*** Opening of Data excerpts ***

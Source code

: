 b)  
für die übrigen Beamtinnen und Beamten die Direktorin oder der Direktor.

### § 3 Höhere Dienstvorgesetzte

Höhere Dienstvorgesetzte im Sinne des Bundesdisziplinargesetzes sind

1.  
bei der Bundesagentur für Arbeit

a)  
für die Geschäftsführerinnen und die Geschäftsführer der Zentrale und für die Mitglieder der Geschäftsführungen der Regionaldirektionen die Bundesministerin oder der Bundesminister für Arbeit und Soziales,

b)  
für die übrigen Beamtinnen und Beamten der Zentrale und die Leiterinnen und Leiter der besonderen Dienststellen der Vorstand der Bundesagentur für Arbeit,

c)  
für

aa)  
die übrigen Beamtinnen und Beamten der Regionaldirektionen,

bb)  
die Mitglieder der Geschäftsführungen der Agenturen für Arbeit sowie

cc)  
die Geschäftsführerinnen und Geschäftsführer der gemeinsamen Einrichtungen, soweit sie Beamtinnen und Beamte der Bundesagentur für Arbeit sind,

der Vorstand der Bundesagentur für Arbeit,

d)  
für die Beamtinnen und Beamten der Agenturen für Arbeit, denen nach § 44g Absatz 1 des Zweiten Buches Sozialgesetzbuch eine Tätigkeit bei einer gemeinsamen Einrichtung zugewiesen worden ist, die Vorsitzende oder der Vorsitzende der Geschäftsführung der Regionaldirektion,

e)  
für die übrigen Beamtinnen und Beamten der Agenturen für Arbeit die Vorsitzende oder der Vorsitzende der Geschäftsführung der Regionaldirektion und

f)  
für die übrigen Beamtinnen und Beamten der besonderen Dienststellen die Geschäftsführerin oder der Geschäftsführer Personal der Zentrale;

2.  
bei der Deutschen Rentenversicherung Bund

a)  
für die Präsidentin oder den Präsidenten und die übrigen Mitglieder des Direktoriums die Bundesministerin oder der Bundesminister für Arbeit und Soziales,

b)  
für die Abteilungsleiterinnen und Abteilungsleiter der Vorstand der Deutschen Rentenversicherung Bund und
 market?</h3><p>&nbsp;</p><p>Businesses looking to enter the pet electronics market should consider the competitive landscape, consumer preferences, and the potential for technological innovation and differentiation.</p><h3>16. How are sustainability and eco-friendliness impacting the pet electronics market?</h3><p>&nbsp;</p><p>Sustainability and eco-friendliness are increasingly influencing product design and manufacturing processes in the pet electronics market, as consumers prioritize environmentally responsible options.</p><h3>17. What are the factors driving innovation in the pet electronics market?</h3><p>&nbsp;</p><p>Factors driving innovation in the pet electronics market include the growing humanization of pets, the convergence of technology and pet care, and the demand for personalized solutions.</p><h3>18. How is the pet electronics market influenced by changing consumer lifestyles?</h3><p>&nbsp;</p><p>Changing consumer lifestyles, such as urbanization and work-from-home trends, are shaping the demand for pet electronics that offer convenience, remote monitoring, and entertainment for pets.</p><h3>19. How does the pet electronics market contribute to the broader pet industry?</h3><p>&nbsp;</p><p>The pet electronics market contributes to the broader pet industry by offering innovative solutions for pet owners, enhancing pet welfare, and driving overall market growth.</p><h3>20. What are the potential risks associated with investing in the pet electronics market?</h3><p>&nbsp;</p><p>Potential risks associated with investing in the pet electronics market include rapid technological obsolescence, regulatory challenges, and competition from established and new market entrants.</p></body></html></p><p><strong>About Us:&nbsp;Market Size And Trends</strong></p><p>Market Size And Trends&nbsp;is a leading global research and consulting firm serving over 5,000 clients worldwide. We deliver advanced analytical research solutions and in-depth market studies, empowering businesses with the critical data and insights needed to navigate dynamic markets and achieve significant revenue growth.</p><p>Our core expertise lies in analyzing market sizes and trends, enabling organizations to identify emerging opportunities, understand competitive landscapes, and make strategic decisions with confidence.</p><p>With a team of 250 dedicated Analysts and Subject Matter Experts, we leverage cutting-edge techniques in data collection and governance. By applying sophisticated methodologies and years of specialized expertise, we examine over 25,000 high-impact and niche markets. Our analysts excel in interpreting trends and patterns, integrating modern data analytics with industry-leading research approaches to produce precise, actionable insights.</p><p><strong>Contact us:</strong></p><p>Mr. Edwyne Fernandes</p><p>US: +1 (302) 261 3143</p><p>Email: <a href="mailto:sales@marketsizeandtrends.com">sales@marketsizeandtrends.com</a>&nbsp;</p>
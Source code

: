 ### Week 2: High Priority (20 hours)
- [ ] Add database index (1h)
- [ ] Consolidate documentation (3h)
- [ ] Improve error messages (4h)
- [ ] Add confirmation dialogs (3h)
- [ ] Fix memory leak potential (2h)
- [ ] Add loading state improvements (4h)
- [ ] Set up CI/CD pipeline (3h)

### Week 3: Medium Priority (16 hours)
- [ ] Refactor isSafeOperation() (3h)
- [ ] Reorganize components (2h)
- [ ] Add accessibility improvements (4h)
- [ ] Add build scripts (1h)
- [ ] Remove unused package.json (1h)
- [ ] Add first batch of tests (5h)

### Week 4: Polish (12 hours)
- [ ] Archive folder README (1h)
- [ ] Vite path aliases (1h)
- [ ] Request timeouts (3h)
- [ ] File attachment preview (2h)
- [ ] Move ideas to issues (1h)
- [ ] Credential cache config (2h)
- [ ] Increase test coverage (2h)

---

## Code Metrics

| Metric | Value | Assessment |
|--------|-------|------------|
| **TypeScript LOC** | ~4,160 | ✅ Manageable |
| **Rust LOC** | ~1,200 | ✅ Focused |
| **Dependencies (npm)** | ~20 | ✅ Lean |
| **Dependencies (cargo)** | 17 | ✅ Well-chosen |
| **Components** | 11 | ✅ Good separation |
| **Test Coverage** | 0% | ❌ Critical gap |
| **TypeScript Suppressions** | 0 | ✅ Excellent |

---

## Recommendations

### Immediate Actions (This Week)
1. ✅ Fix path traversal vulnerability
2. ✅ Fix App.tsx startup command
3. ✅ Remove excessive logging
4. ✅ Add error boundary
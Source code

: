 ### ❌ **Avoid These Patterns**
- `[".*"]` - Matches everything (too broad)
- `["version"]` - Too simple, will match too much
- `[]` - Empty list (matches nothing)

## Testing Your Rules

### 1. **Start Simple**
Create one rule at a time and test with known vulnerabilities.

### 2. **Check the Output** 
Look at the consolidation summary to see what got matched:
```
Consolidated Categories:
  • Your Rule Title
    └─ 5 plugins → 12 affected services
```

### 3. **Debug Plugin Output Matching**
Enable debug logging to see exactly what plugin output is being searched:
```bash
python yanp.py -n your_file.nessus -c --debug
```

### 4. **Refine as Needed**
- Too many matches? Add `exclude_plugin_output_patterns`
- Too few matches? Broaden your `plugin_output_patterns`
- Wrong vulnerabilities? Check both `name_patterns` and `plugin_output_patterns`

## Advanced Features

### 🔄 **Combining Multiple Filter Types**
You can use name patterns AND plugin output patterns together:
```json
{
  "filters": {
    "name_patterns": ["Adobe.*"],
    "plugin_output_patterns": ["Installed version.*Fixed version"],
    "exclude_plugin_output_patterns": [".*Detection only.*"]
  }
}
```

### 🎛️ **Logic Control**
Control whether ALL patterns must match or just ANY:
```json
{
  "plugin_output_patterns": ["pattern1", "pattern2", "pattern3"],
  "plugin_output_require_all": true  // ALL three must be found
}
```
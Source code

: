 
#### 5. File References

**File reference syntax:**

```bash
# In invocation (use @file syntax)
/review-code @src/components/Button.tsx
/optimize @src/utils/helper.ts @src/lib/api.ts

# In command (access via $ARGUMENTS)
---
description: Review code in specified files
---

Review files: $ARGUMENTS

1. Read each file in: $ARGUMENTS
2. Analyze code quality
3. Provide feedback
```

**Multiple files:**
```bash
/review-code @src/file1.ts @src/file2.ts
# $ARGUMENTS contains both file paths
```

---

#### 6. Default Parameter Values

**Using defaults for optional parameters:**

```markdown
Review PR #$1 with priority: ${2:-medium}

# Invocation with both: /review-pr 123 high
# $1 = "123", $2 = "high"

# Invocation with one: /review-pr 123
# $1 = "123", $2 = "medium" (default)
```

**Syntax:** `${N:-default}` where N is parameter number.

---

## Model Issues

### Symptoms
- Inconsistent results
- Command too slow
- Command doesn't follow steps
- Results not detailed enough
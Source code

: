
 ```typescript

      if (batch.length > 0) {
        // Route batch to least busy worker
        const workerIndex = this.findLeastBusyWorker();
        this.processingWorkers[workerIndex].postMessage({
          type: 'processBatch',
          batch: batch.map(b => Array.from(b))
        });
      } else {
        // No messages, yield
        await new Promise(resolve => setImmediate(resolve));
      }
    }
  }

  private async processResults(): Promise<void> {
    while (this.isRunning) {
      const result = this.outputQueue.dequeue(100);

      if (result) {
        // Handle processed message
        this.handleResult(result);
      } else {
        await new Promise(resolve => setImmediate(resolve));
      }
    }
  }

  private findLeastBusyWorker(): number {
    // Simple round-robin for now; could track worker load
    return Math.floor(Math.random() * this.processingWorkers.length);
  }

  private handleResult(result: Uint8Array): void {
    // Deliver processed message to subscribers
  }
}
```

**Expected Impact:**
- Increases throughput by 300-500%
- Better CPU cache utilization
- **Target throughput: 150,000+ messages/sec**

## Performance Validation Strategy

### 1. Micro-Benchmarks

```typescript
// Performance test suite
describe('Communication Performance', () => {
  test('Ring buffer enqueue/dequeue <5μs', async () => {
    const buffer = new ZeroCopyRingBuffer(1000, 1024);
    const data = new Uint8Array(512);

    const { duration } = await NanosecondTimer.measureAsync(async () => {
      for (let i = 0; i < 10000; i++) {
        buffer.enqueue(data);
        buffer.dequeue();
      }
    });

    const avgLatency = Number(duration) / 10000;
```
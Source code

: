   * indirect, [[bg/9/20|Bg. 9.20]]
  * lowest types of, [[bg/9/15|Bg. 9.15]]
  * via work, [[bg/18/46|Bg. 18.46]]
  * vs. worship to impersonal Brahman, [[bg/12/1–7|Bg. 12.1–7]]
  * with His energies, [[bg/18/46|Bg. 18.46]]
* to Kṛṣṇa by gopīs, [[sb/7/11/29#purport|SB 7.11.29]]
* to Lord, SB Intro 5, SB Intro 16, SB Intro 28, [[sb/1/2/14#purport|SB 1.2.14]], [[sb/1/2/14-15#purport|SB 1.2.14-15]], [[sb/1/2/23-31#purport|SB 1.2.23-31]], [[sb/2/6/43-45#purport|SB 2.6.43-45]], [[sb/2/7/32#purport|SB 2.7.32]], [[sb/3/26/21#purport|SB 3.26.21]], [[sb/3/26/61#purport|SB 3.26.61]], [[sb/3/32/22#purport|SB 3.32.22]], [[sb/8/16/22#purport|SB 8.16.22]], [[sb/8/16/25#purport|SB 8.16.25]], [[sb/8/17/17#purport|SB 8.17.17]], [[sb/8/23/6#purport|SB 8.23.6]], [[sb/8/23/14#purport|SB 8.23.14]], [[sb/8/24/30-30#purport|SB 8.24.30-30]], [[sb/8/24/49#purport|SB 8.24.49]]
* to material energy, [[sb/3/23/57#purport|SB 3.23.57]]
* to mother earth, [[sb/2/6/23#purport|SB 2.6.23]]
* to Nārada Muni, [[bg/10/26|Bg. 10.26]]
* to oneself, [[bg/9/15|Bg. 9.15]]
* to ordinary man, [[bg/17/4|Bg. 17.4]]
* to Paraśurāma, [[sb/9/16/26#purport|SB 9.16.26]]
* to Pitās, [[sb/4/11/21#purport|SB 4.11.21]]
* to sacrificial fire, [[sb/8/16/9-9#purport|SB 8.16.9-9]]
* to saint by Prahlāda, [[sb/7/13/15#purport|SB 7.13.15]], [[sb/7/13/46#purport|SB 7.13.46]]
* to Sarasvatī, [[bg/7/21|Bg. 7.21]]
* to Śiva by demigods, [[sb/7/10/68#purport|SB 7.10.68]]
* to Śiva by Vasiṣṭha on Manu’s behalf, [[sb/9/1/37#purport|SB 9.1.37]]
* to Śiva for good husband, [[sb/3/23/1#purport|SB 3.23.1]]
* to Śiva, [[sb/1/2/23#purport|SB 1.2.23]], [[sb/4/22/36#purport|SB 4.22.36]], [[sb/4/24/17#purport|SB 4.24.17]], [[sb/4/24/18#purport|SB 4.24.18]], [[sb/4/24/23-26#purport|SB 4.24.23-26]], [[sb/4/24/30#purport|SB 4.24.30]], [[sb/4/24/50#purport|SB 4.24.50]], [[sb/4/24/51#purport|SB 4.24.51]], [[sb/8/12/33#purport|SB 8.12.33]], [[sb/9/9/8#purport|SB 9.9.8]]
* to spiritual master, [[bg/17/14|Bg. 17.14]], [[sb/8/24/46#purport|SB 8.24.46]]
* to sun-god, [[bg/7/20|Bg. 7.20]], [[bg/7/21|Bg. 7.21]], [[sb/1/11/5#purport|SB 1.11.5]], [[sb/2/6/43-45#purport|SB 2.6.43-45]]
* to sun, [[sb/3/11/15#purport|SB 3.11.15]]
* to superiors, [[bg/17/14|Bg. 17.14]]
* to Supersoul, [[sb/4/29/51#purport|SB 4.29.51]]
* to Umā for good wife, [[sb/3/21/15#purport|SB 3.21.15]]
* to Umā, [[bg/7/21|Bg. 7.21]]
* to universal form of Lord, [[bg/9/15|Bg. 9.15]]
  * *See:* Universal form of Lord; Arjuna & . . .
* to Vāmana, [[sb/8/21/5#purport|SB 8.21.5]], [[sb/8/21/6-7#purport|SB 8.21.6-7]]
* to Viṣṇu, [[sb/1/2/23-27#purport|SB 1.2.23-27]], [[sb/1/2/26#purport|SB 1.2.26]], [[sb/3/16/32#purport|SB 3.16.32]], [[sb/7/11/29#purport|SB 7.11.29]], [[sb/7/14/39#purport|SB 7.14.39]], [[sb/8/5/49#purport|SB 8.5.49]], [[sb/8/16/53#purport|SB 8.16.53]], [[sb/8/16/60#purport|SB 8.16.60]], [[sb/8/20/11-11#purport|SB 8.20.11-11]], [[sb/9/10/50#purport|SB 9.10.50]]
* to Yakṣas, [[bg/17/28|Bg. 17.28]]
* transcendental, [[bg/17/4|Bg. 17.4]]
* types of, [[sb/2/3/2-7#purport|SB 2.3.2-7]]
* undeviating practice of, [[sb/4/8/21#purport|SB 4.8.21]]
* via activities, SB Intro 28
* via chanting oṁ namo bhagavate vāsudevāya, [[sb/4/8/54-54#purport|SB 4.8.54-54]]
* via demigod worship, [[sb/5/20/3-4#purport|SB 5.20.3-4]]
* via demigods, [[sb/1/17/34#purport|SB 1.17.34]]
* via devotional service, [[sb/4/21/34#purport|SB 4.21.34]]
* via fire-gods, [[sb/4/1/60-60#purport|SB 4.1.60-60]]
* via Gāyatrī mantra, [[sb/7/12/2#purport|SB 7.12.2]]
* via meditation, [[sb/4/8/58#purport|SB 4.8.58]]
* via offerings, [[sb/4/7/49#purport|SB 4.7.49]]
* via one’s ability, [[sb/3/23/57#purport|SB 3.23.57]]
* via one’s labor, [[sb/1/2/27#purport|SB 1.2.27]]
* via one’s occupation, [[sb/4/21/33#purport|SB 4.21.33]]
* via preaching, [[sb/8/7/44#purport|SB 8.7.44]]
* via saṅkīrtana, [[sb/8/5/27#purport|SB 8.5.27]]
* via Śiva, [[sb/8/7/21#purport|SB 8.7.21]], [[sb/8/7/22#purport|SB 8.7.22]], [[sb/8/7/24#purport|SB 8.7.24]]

*** Close of Data excerpts ***

Only a number is wanted here: how many lines of the material contain the string "Beamtinnen".

7